*** Data for this task Section Begins ***

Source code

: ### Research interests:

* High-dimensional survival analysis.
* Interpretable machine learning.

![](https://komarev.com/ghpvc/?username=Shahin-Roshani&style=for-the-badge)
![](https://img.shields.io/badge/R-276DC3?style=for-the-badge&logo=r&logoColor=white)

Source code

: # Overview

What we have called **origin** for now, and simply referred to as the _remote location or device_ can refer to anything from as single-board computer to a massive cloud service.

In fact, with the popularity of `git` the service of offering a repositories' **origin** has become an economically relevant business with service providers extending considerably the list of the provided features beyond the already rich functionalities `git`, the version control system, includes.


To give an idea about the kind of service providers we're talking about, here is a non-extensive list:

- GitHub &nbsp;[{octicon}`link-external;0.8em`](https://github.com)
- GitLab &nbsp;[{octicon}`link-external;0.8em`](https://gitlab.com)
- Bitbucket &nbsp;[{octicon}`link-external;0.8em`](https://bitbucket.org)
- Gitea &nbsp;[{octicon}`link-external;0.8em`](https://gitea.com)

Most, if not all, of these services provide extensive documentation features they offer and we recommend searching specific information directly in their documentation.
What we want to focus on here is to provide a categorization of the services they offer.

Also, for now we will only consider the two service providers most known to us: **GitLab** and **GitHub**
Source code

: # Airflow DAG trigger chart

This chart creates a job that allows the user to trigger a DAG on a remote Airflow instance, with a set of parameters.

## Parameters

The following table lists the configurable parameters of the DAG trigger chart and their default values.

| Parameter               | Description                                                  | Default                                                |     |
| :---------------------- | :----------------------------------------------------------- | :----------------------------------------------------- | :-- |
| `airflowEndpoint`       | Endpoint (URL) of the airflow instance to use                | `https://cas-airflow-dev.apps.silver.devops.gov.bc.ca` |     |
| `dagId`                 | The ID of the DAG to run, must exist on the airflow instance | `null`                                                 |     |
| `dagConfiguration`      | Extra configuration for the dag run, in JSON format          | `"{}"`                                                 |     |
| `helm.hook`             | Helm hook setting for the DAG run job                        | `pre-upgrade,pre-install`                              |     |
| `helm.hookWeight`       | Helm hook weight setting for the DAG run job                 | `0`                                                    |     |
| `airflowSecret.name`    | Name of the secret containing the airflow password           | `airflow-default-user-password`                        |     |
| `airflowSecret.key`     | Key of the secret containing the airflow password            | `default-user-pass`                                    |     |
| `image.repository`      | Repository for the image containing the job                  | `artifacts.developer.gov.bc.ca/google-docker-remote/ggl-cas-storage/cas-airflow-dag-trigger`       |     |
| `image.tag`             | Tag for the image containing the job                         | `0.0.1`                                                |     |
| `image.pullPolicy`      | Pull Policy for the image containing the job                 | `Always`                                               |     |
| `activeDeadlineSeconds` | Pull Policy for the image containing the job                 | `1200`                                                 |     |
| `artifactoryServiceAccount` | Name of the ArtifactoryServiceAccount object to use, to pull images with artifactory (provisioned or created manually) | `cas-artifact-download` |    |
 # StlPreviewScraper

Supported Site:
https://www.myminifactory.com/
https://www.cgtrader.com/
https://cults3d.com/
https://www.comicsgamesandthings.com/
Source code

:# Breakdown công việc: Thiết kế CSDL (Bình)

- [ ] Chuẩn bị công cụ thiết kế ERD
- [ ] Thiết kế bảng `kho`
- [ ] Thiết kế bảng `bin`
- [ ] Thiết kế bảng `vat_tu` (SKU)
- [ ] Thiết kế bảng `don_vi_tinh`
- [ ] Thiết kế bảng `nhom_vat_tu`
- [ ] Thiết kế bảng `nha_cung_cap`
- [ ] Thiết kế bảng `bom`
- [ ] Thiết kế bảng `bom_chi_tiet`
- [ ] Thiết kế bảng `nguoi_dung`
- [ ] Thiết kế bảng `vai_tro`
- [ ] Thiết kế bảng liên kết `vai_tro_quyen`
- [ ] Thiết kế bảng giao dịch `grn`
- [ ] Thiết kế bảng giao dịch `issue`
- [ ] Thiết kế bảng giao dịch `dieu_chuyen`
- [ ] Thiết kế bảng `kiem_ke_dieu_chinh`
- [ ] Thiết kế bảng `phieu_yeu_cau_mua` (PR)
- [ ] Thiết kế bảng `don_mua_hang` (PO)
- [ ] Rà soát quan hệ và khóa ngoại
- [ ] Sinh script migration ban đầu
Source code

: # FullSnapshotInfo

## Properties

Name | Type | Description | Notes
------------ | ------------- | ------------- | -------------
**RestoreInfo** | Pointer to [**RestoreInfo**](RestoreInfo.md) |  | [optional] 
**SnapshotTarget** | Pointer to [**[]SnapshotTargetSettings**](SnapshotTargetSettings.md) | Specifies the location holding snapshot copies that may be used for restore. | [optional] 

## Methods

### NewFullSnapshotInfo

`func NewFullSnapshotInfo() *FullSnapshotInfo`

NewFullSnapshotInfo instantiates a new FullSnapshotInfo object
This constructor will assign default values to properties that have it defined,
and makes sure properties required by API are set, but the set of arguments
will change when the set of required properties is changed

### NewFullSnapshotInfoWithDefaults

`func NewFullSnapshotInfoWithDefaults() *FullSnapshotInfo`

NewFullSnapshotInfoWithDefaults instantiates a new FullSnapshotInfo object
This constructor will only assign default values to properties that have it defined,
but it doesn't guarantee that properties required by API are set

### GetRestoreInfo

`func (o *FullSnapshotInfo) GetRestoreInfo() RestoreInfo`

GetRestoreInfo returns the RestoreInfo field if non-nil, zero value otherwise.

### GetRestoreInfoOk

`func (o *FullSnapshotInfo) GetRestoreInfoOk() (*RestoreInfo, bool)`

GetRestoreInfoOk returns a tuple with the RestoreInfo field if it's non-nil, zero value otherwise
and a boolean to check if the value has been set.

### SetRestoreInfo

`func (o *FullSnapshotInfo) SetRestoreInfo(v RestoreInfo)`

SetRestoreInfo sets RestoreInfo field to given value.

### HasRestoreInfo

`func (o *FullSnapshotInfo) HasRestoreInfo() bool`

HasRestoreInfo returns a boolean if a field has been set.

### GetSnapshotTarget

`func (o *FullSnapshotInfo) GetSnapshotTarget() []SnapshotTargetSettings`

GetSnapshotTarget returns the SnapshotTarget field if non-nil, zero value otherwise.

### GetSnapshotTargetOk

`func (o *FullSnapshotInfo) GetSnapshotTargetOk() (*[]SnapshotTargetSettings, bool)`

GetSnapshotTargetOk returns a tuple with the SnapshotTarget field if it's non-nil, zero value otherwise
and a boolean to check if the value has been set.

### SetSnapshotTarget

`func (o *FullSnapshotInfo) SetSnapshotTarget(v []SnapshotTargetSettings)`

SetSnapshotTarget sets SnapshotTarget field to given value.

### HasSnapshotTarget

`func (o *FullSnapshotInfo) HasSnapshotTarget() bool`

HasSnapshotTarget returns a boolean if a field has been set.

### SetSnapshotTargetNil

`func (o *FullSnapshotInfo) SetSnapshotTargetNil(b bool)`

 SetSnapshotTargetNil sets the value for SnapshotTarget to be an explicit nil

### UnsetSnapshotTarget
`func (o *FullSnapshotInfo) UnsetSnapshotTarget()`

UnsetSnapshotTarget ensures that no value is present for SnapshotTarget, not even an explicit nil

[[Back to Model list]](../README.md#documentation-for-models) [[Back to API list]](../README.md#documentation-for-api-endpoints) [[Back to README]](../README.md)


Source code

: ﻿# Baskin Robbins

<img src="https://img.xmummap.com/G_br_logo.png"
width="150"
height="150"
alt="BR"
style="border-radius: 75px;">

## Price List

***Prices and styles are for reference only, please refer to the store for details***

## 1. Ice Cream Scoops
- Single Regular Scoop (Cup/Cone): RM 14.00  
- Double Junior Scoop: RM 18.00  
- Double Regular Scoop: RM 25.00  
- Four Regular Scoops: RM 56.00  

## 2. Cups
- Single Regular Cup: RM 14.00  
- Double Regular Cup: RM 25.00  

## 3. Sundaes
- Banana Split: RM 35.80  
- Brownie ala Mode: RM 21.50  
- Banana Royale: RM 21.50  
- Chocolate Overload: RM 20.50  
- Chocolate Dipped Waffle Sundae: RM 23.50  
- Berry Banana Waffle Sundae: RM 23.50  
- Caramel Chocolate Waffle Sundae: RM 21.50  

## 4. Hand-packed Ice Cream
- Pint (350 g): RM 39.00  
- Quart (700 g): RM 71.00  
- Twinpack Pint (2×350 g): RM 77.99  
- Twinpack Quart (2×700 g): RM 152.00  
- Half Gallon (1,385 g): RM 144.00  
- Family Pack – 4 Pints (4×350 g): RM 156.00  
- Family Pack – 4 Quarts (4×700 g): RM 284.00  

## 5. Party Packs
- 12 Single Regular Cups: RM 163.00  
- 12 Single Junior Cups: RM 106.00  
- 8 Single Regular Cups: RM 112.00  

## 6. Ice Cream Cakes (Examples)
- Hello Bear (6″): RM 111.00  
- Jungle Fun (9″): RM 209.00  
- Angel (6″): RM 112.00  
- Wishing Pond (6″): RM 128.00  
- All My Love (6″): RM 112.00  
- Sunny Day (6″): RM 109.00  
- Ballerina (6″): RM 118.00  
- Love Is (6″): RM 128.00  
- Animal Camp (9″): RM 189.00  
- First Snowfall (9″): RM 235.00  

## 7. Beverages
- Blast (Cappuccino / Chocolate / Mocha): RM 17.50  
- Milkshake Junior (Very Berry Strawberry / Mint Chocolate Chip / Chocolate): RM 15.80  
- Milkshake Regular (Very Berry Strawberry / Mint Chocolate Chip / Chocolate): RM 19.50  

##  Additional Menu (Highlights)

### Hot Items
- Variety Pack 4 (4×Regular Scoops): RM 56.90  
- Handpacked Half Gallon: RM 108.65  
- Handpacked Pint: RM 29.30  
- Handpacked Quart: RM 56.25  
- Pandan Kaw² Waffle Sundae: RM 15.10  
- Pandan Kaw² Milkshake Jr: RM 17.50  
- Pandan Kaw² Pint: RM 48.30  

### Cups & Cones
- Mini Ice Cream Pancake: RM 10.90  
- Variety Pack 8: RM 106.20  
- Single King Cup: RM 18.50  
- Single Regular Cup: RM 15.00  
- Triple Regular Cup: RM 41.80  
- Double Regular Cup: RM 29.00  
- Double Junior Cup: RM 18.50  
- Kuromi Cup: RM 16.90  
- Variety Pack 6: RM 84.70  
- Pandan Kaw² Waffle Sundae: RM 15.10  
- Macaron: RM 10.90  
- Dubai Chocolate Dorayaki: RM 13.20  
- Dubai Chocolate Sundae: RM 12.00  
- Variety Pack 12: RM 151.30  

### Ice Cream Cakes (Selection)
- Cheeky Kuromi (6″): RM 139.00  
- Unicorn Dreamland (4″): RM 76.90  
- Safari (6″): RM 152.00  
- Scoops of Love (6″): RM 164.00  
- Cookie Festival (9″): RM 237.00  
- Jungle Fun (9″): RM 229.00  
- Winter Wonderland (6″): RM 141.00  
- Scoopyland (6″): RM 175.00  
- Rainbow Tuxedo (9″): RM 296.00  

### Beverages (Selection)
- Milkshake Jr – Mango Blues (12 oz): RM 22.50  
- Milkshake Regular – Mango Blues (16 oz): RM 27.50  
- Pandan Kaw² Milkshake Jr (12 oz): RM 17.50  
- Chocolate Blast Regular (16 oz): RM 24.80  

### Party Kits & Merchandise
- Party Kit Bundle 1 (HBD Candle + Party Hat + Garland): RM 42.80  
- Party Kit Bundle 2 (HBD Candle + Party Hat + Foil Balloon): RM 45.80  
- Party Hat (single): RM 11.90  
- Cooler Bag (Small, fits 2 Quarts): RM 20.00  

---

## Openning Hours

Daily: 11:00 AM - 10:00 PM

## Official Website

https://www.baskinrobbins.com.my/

*** Data for this task Section Ends ***

### [Your task]
Every line above from the line with "## 7. Beverages" to the line with "- Cheeky Kuromi (6″): RM 139.00", both included, must be reproduced exactly, and no other line may appear.

### [Answer to this problem]
## 7. Beverages
- Blast (Cappuccino / Chocolate / Mocha): RM 17.50  
- Milkshake Junior (Very Berry Strawberry / Mint Chocolate Chip / Chocolate): RM 15.80  
- Milkshake Regular (Very Berry Strawberry / Mint Chocolate Chip / Chocolate): RM 19.50  

##  Additional Menu (Highlights)

### Hot Items
- Variety Pack 4 (4×Regular Scoops): RM 56.90  
- Handpacked Half Gallon: RM 108.65  
- Handpacked Pint: RM 29.30  
- Handpacked Quart: RM 56.25  
- Pandan Kaw² Waffle Sundae: RM 15.10  
- Pandan Kaw² Milkshake Jr: RM 17.50  
- Pandan Kaw² Pint: RM 48.30  

### Cups & Cones
- Mini Ice Cream Pancake: RM 10.90  
- Variety Pack 8: RM 106.20  
- Single King Cup: RM 18.50  
- Single Regular Cup: RM 15.00  
- Triple Regular Cup: RM 41.80  
- Double Regular Cup: RM 29.00  
- Double Junior Cup: RM 18.50  
- Kuromi Cup: RM 16.90  
- Variety Pack 6: RM 84.70  
- Pandan Kaw² Waffle Sundae: RM 15.10  
- Macaron: RM 10.90  
- Dubai Chocolate Dorayaki: RM 13.20  
- Dubai Chocolate Sundae: RM 12.00  
- Variety Pack 12: RM 151.30  

### Ice Cream Cakes (Selection)
- Cheeky Kuromi (6″): RM 139.00  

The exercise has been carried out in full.